- 南郷(なんごう)でバスを下車して沢沿いの林道を歩き始めた。10月にしては暑い日だった。落合橋の手前を下って入渓した。
- 水は冷たくて気持ち良い清流だった。落合橋をくぐると熊倉沢との合流点で、左手の矢沢の方が水量が多かった。矢沢に入って進んだ。最初は緩い流れだった。所々に深い釜が有った。
- ゆるやかに沢を登って行くと、左手が伐採地になり重機を使って木材をトラックに積み込んでいた。重機の下の沢には、たくさんの木が渡され小さな小屋が建っていた。小屋の床下の沢はトンネルのように暗かった。通れるかと不安になったものの、すぐ向こう側が明るく見え、無事通過できた。岸辺のピンクのツリフネソウを見ながら進み、左カーブ先の川原で最初の休憩をした。

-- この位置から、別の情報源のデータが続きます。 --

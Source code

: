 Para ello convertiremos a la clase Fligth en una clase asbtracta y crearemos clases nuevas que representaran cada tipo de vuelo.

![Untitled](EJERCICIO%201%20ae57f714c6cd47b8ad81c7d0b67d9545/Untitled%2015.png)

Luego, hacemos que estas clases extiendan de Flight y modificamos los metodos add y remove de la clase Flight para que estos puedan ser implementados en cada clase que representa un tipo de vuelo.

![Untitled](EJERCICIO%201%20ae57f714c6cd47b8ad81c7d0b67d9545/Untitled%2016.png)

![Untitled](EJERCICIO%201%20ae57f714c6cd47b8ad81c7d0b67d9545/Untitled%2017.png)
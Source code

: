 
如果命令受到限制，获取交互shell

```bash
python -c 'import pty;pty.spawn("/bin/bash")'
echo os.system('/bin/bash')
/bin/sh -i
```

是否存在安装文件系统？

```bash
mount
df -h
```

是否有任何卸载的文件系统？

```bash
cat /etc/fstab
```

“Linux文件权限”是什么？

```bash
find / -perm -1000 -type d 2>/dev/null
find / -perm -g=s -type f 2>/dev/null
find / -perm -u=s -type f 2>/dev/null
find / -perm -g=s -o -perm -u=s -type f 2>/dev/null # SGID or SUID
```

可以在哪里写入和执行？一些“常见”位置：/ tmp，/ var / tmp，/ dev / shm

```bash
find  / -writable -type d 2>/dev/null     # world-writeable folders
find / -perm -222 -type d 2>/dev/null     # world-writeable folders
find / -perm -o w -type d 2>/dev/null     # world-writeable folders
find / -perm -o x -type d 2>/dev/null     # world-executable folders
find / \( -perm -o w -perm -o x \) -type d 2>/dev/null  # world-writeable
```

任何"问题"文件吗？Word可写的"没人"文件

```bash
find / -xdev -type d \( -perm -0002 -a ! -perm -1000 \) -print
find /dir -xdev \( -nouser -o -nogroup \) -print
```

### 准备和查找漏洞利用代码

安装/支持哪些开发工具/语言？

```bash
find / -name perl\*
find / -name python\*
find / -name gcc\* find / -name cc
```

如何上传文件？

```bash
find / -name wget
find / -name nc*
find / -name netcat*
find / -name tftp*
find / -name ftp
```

- 緩い流れを登り、コンクリートの小さな段だけの堰堤を越えると、高さ約50cmの堰堤に着いた。ガイドブックには「深いので横の林道まで上がって巻く」と説明されていた。ちょうど倒木が堰堤の左端にかかっていた。水深も左端は浅かった。倒木を足場にしてそのまま堰堤を登ることができた。
- しばらく進むと、まっすぐな流れの先に最初の2m滝が見えてきた。滝のすぐ横の岩場を林道まで上がって巻く事にした。ちょうど軽トラックが林道を登ってきて我々が登ってくるのを待っていてくれた。下から「こんにちは」と明るく挨拶した。
- 沢が小さく左カーブした先に二つ目の2m滝が有った。流れの左側、水の流れの無いところを登った。2級程度の容易な岩場の登りだった。登った所で昼食休憩にした。
- ナメ滝を登り左手に大岩を見ると、両側がコンクリートになったまっすぐな沢になった。200m程進むと5mの堰堤に突き当たった。付近は登れそうにないので大岩の所に戻り林道に上がって巻いた。堰堤の上の狭い川原で小休止した、
- 次の2段3mの滝は左の岩場を登って巻いた。最後に黒い岩のナメを登って行くと山ノ神橋に着いた。橋の手前を左に登って林道に出て遡行を終了した。すぐ上には最初の2m滝のところで出会った軽トラックが停まっていた。
- 通ってきた沢を見ながら林道を下った。伐採作業は運搬トラックがいなくなって人気がなかった。作業終了かと思っていると、しばらくして空荷のトラックが登ってきた。落合橋まで下ったところでシートを広げて座り、赤ワインをいただきながら急な流れと深い釜を振り返って達成感を味わった。